Teenage boy sleeping with his head down on a desk

A good night’s sleep can influence everything from your mood to overall health

During adolescence, the brain is still developing and requires plenty of sleep. But for many teens, sleep is often sacrificed in favor of schoolwork, social media, or busy schedules. Additionally, poor sleep hygiene or no nighttime routine can interrupt brain development and emotional stability.

According to Glenn Scott, LCSW, FACHE, director of the Youth Partial Hospital Program at Loma Linda University Behavioral Health, sleep is foundational for children and teens.

“From a developmental standpoint, sleep allows the brain and body to grow and function as they should. While teenagers may need closer to 10 to 12 hours of sleep, aiming for at least eight hours is a strong starting point,” Scott says.

When the body is well-rested, it can reset effectively, which has a positive impact on mental and physical health, including helping teens think more clearly, regulating emotions, and functioning at their best.

What happens when teens don’t get enough sleep?

Sleep is like fuel. Just as a car can’t run on empty, the brain and body can’t function properly without adequate rest. When sleep is consistent and restorative, teens are less likely to experience brain fog, irritability, and burnout.

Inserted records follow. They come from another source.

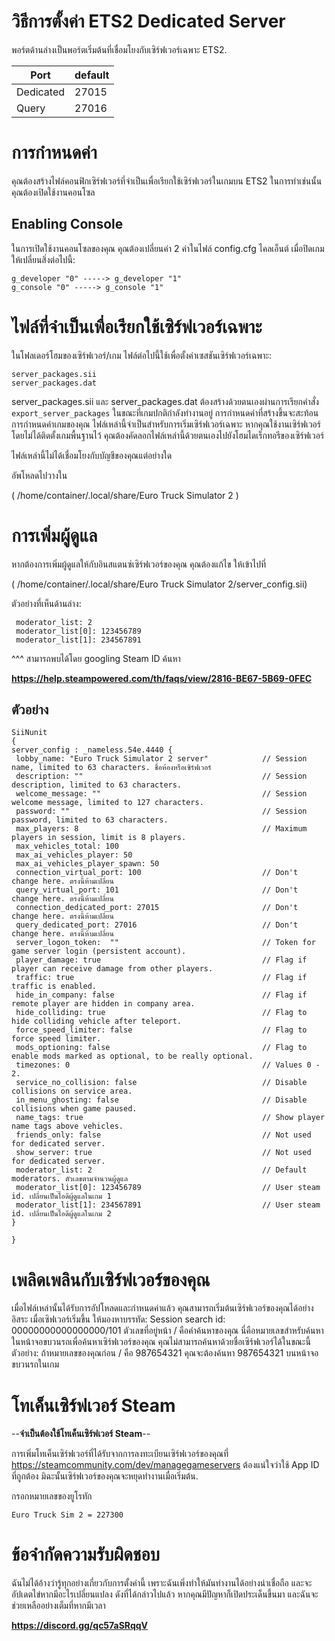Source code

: # วิธีการตั้งค่า ETS2 Dedicated Server


พอร์ตด้านล่างเป็นพอร์ตเริ่มต้นที่เชื่อมโยงกับเซิร์ฟเวอร์เฉพาะ ETS2.

| Port     | default       |
|----------|---------------|
| Dedicated| 27015         |
| Query    | 27016         |

# การกำหนดค่า
คุณต้องสร้างไฟล์คอนฟิกเซิร์ฟเวอร์ที่จำเป็นเพื่อเรียกใช้เซิร์ฟเวอร์ในเกมบน ETS2 ในการทำเช่นนั้นคุณต้องเปิดใช้งานคอนโซล
## Enabling Console
ในการเปิดใช้งานคอนโซลของคุณ คุณต้องเปลี่ยนค่า 2 ค่าในไฟล์ config.cfg ไคลเอ็นต์ เมื่อปิดเกม ให้เปลี่ยนสิ่งต่อไปนี้:

```
g_developer "0" -----> g_developer "1"
g_console "0" -----> g_console "1"
```
# ไฟล์ที่จำเป็นเพื่อเรียกใช้เซิร์ฟเวอร์เฉพาะ

ในโฟลเดอร์โฮมของเซิร์ฟเวอร์/เกม ไฟล์ต่อไปนี้ใช้เพื่อตั้งค่าเซสชันเซิร์ฟเวอร์เฉพาะ:
```
server_packages.sii
server_packages.dat
```
server_packages.sii และ server_packages.dat ต้องสร้างด้วยตนเองผ่านการเรียกคำสั่ง `export_server_packages` ในขณะที่เกมปกติกำลังทำงานอยู่ การกำหนดค่าที่สร้างขึ้นจะสะท้อนการกำหนดค่าเกมของคุณ ไฟล์เหล่านี้จำเป็นสำหรับการเริ่มเซิร์ฟเวอร์เฉพาะ หากคุณใช้งานเซิร์ฟเวอร์โดยไม่ได้ติดตั้งเกมพื้นฐานไว้ คุณต้องคัดลอกไฟล์เหล่านี้ด้วยตนเองไปยังโฮมไดเร็กทอรีของเซิร์ฟเวอร์

ไฟล์เหล่านี้ไม่ได้เชื่อมโยงกับบัญชีของคุณแต่อย่างใด

อัพโหลดไปวางใน

( /home/container/.local/share/Euro Truck Simulator 2 )
# การเพิ่มผู้ดูแล

หากต้องการเพิ่มผู้ดูแลให้กับอินสแตนซ์เซิร์ฟเวอร์ของคุณ คุณต้องแก้ไข ให้เข้าไปที่

( /home/container/.local/share/Euro Truck Simulator 2/server_config.sii)

ตัวอย่างที่เห็นด้านล่าง:

```
 moderator_list: 2
 moderator_list[0]: 123456789
 moderator_list[1]: 234567891
 ```
^^^ สามารถพบได้โดย googling Steam ID ค้นหา

**https://help.steampowered.com/th/faqs/view/2816-BE67-5B69-0FEC**
## ตัวอย่าง
```
SiiNunit
{
server_config : _nameless.54e.4440 {
 lobby_name: "Euro Truck Simulator 2 server"            // Session name, limited to 63 characters. ชื่อห้องหรือเซิร์ฟเวอร์
 description: ""                                        // Session description, limited to 63 characters.
 welcome_message: ""                                    // Session welcome message, limited to 127 characters.
 password: ""                                           // Session password, limited to 63 characters.
 max_players: 8                                         // Maximum players in session, limit is 8 players.
 max_vehicles_total: 100
 max_ai_vehicles_player: 50
 max_ai_vehicles_player_spawn: 50
 connection_virtual_port: 100                           // Don't change here. ตรงนี้ห้ามเปลี่ยน
 query_virtual_port: 101                                // Don't change here. ตรงนี้ห้ามเปลี่ยน
 connection_dedicated_port: 27015                       // Don't change here. ตรงนี้ห้ามเปลี่ยน
 query_dedicated_port: 27016                            // Don't change here. ตรงนี้ห้ามเปลี่ยน
 server_logon_token:  ""                                // Token for game server login (persistent account).
 player_damage: true                                    // Flag if player can receive damage from other players.
 traffic: true                                          // Flag if traffic is enabled.
 hide_in_company: false                                 // Flag if remote player are hidden in company area.
 hide_colliding: true                                   // Flag to hide colliding vehicle after teleport. 
 force_speed_limiter: false                             // Flag to force speed limiter.
 mods_optioning: false                                  // Flag to enable mods marked as optional, to be really optional.
 timezones: 0                                           // Values 0 - 2.
 service_no_collision: false                            // Disable collisions on service area.
 in_menu_ghosting: false                                // Disable collisions when game paused.
 name_tags: true                                        // Show player name tags above vehicles.
 friends_only: false                                    // Not used for dedicated server.
 show_server: true                                      // Not used for dedicated server.
 moderator_list: 2                                      // Default moderators. ตัวเลขตามจำนวนผู้ดูแล
 moderator_list[0]: 123456789                           // User steam id. เปลี่ยนเป็นไอดีผู้ดูแลในเกม 1
 moderator_list[1]: 234567891                           // User steam id. เปลี่ยนเป็นไอดีผู้ดูแลในเกม 2
}

}
```
# เพลิดเพลินกับเซิร์ฟเวอร์ของคุณ
เมื่อไฟล์เหล่านั้นได้รับการอัปโหลดและกำหนดค่าแล้ว คุณสามารถเริ่มต้นเซิร์ฟเวอร์ของคุณได้อย่างอิสระ เมื่อเซิฟเวอร์เริ่มขึ้น ให้มองหาบรรทัด: Session search id: 00000000000000000/101 ตัวเลขที่อยู่หน้า / คือคำค้นหาของคุณ นี่คือหมายเลขสำหรับค้นหาในหน้าจอขบวนรถเพื่อค้นหาเซิร์ฟเวอร์ของคุณ คุณไม่สามารถค้นหาด้วยชื่อเซิร์ฟเวอร์ได้ในขณะนี้ ตัวอย่าง: ถ้าหมายเลขของคุณก่อน / คือ 987654321 คุณจะต้องค้นหา 987654321 บนหน้าจอขบวนรถในเกม

# โทเค็นเซิร์ฟเวอร์ Steam

 --**จำเป็นต้องใช้โทเค็นเซิร์ฟเวอร์ Steam**--
 
การเพิ่มโทเค็นเซิร์ฟเวอร์ที่ได้รับจากการลงทะเบียนเซิร์ฟเวอร์ของคุณที่ https://steamcommunity.com/dev/managegameservers ต้องแน่ใจว่าใช้ App ID ที่ถูกต้อง มิฉะนั้นเซิร์ฟเวอร์ของคุณจะหยุดทำงานเมื่อเริ่มต้น.

กรอกหมายเลขของยูโรทัก
```
Euro Truck Sim 2 = 227300
```

# ข้อจำกัดความรับผิดชอบ
ฉันไม่ได้อ้างว่ารู้ทุกอย่างเกี่ยวกับการตั้งค่านี้ เพราะฉันเพิ่งทำให้มันทำงานได้อย่างน่าเชื่อถือ และจะอัปเดตไข่หากมีอะไรเปลี่ยนแปลง ดังที่ได้กล่าวไปแล้ว หากคุณมีปัญหาก็เปิดประเด็นขึ้นมา และฉันจะช่วยเหลืออย่างเต็มที่หากมีเวลา

**https://discord.gg/qc57aSRqqV**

However, poor sleep puts stress on the body and forces the entire system to work overtime. The effects of poor sleep can add up quickly, with some of the most common consequences including:

  • Increased irritability 

  • Mood swings 

  • Lower tolerance for stress 

  • Difficulty concentrating and thinking clearly 

  • Ongoing fatigue 

  • Difficulty waking

  • Loss of interest in activities

  • Changes in appetite

  • Higher risk of weight gain

  • Strain on the body’s systems 

Over time, chronic sleep deprivation can even interfere with growth and increase the risk of longer-term health issues.

Teenager with pink hair sleeping under white bed covers

The link between sleep and mental health conditions

Sleep and mental health are deeply connected. According to Scott, anxiety and depression can lead to sleep loss due to teens experiencing racing minds at night or excessive sleep that is not restorative.

“There’s good sleep, and there’s bad sleep,” Scott says. “When someone has anxiety, the mind is constantly active, and it becomes difficult to fall or stay asleep. On the other hand, when someone is depressed, spending more time in bed does not mean quality sleep.”

From a general health standpoint, when the body is not getting proper sleep, the organs are forced to work extra hard. During sleep, the body is supposed to enter recovery mode through quality rest. However, not sleeping well makes the body operate overtime, placing added stress on the entire system, and increasing the risk of further health complications.

Ultimately, the effects of not getting adequate, restorative sleep are wide-ranging, impacting mental and physical health.

How teens can improve their sleep

Improving sleep habits doesn’t happen overnight. Instead, it requires small, consistent changes. Scott recommends starting with manageable steps, including:

  • Set a realistic bedtime goal for at least three days a week 

  • Gradually increase consistency over time 

  • Build a pre-bed routine, starting about an hour before sleep 

  • Use journaling to clear the mind if thoughts feel overwhelming 

  • Establish good sleep hygiene 

Even using a phone for journaling can be helpful, specifically if it’s done earlier in the evening and doesn’t extend past bedtime. And remember, building healthy habits takes around 21 days or more, but small improvements can lead to meaningful change.

How sleep hygiene makes nighttime easier

With self-care routines trending across social media, many teens are familiar with the idea of creating healthy routines. That’s where sleep hygiene comes in.

“Sleep hygiene refers to habits that prepare the mind and body for rest. A strong routine doesn’t start at bedtime. It starts before,” Scott says. 

To establish good sleep hygiene, start with a consistent bedtime and a wind-down routine an hour before bed. During that hour, complete a handful of helpful tasks such as taking a warm shower, laying out clothes for school, writing down a to-do list, listening to calm music, drinking warm tea, or journaling. Avoid electronics too close to bedtime, specifically social media, to allow the body and brain to get naturally tired.

Teenager sleeping in a bed with grey sheets

Is bad sleep ever okay?

Busy seasons, like school finals, sports seasons, or extracurricular activities, can disrupt sleep. While these situations may explain short-term changes, they shouldn’t become long-term habits.

“Being busy might explain poor sleep, but it’s not an excuse,” Scott says. “Even during stressful periods, maintaining some form of routine is important. Bedtimes can be adjusted slightly, but regularly staying up too late can quickly undo progress.”

When to seek professional help

If sleep doesn’t improve after consistent effort, it may be time to seek additional support.

“Give new routines at least 90 days,” Scott suggests. “If there is little to no improvement, early intervention is key, as this stage of development is both critical and fast-moving.”

Addressing concerns promptly helps ensure continued growth and development in a healthy, appropriate way.